For my last two years at IBM, I led a team developing a continuous integration build system for DITA based builds.  We chose to base our application on the CakePHP rapid development framework with an IBM DB2 database to store the build definitions, build results, and other metadata. The build execution is handled by ANT and various internal tools.


The project began with the need to provide a consistent build infrastructure for the different teams within our organization. Prior to starting this project, teams were building their own ANT build scripts in dramatically different ways of varying complexity using what I liked to call our “not-so-common build utilities.”  We had custom targets to facilitate processing, but it was too open ended and every implementation became hard coded and customized to a level that only the creator could maintain. We needed simplification, consistency, and standardization.

Our organization had too many people supporting custom code for small groups for no other reason than it evolved that way. The primary build output at IBM is Eclipse plugins containing XHTML output for use within Eclipse help systems running in “information center” mode, which are primarily hosted on Our secondary output is PDF files.

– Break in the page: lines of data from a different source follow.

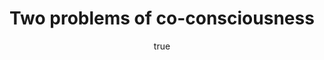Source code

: ---
layout: talk
title: Two problems of co-consciousness
description: "description"
author: 
    name: Maarten Steenhagen
    url: http://msteenhagen.github.io
paper: Two problems of co-consciousness
where: MindGrad 2012
city: Warwick
<!-- time: --> 
<!-- link:  -->
<!-- handout:  -->
<!-- slides:  -->
<!-- details: true -->
---
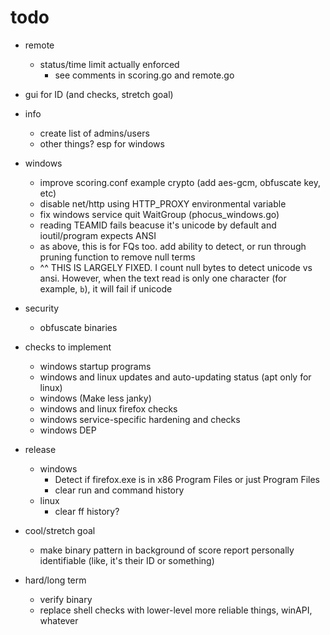 # todo

- remote
  - status/time limit actually enforced
    - see comments in scoring.go and remote.go
- gui for ID (and checks, stretch goal)
- info
  - create list of admins/users
  - other things? esp for windows
- windows
  - improve scoring.conf example crypto (add aes-gcm, obfuscate key, etc)
  - disable net/http using HTTP_PROXY environmental variable
  - fix windows service quit WaitGroup (phocus_windows.go)
  - reading TEAMID fails beacuse it's unicode by default and ioutil/program expects ANSI
  - as above, this is for FQs too. add ability to detect, or run through pruning function to remove null terms
  - ^^ THIS IS LARGELY FIXED. I count null bytes to detect unicode vs ansi. However, when the text read is only one character (for example, `b`), it will fail if unicode

 - security
    - obfuscate binaries

- checks to implement

  - windows startup programs
  - windows and linux updates and auto-updating status (apt only for linux)
  - windows (Make less janky)
  - windows and linux firefox checks
  - windows service-specific hardening and checks
  - windows DEP

- release

  - windows
    - Detect if firefox.exe is in x86 Program Files or just Program Files
    - clear run and command history
  - linux
    - clear ff history?

- cool/stretch goal
    - make binary pattern in background  of score report personally identifiable (like, it's their ID or something)

- hard/long term
  - verify binary
  - replace shell checks with lower-level more reliable things, winAPI, whatever
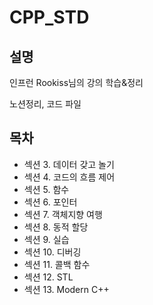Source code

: # CPP_STD


## 설명
인프런 Rookiss님의 강의 학습&정리<br>

노션정리, 코드 파일

## 목차
* 섹션 3. 데이터 갖고 놀기
* 섹션 4. 코드의 흐름 제어
* 섹션 5. 함수
* 섹션 6. 포인터
* 섹션 7. 객체지향 여행
* 섹션 8. 동적 할당
* 섹션 9. 실습
* 섹션 10. 디버깅
* 섹션 11. 콜백 함수
* 섹션 12. STL
* 섹션 13. Modern C++
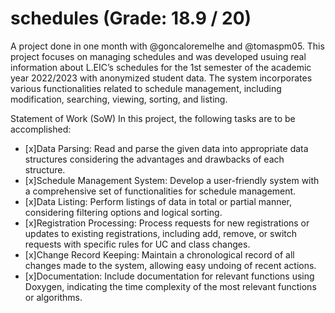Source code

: # schedules  (Grade: 18.9 / 20)

A project done in one month with @goncaloremelhe and @tomaspm05.
This project focuses on managing schedules and was developed usuing real information about L.EIC’s schedules for the 1st semester of the academic year 2022/2023 with anonymized student data. The system incorporates various functionalities related to schedule management, including modification, searching, viewing, sorting, and listing.

Statement of Work (SoW)
In this project, the following tasks are to be accomplished:

- [x]Data Parsing: Read and parse the given data into appropriate data structures considering the advantages and drawbacks of each structure.
- [x]Schedule Management System: Develop a user-friendly system with a comprehensive set of functionalities for schedule management.
- [x]Data Listing: Perform listings of data in total or partial manner, considering filtering options and logical sorting.
- [x]Registration Processing: Process requests for new registrations or updates to existing registrations, including add, remove, or switch requests with specific rules for UC and class changes.
- [x]Change Record Keeping: Maintain a chronological record of all changes made to the system, allowing easy undoing of recent actions.
- [x]Documentation: Include documentation for relevant functions using Doxygen, indicating the time complexity of the most relevant functions or algorithms.
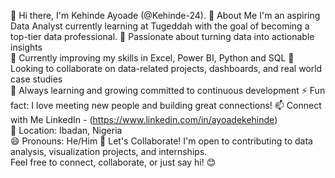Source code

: 👋 Hi there, I'm Kehinde Ayoade (@Kehinde-24).
‎‎🚀 About Me
I'm an aspiring Data Analyst currently learning at Tugeddah with the goal of becoming a top-tier data professional.
🔎 Passionate about turning data into actionable insights  
🌱 Currently improving my skills in Excel, Power BI, Python and SQL
🤝 Looking to collaborate on data-related projects, dashboards, and real world case studies  
🧠 Always learning and growing committed to continuous development
⚡ Fun fact: I love meeting new people and building great connections!
‎‎📫 Connect with Me
LinkedIn - (https://www.linkedin.com/in/ayoadekehinde)  
‎📍 Location: Ibadan, Nigeria  
‎😄 Pronouns: He/Him
‎‎🤝 Let's Collaborate!
‎I'm open to contributing to data analysis, visualization projects, and internships.  
‎Feel free to connect, collaborate, or just say hi! 😊
‎

<!---
Kehinde-24/Kehinde-24 is a ✨ special ✨ repository because its `README.md` (this file) appears on your GitHub profile.
You can click the Preview link to take a look at your changes.
--->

There are some additional outputs, but those two cover at least 95% of our builds.  Sounds relatively easy right? If you are familiar with the DITA Open Toolkit or IBM’s tooling, you will know that there are many variations that can go into building XHTML output from DITA. You can have different headers, footers/ XSL overrides, ditavals, file extensions, not to mention source file locations, naming conventions, or navigation architectures.

The goal of the project was to greatly simplify and speed up the processes associated with DITA builds by providing a web application to handle the entire build life cycle.

Design choices

We chose PHP as the language of choice for our application because of its lower barriers to learning. A good number of our writers have some level of experience with PHP which meant that when the time came for me to move on, that others within the organization could take over development. Our information development teams typically do not get  much in the way of programming support so it was important that the project could be maintained by our own personnel.

The CakePHP rapid development framework significantly reduced the amount of utility code that we needed to write, such as a logic for the database communication layer or email. The framework also helped reduce the amount of complex  SQL code that we needed to write.  The vibrant community of CakePHP developers meant that customized plugins and other CakePHP extensions were availble to help further speed up development.

We opted for jQuery and jQuery UI instead of CakePHP’s default Prototype library due to jQuery’s ease of use and also very active plugin community.  Replacing the Protoype-based Ajax helper with a jQuery-based helper was a piece of cake (pun intended).

The application data is stored within a DB2 version 9.7 database. The application uses a PHP port of the DelayedJob library with the CakeDjjob plugin to handle delayed and remote execution of jobs. Our build servers run as many workers as the server’s capacity allows or targets workers to certain tasks such as information center hosting tasks. The builds are executed as Apache ANT build jobs and use an internal library for working with IBM information deliverables.  The CakePHP application dynamically assembles the ANT scripts and places the build into the job queue for a build worker to execute.

The experience

We created a UI experience that puts as much control into our writer’s hands as possible and to customize the application to them individually. They have a homepage that lists all of their current build projects and a news feed that displays recent events or problems.  They can dive straight into troubleshooting build problems directly from their homepage or quickly scan the results of a project build. When a writer needs a build, they can simply launch an on-demand build, which typically finishes in one to two minutes depending on the size of their deliverable.

Current state of the project

When I left IBM at the end of March 2012, we had somewhere around 130 build projects on the system, 150 active users, and 80 test information centers running. The project has been a huge success and far surpasses our original goals.  Upon my departure the team was testing our next major release, which will feature the first delivery that takes full advantage of the build farm architecture.

This was a very ambitious project when we first launched it and was a testament to how much a small team can accomplish through persistance and cohesiveness. The project was challenging and enjoyable to work on. It made my decision to leave IBM for Google very difficult because I was enjoying my work so much, but couldn’t pass up the opportunity that Google presented.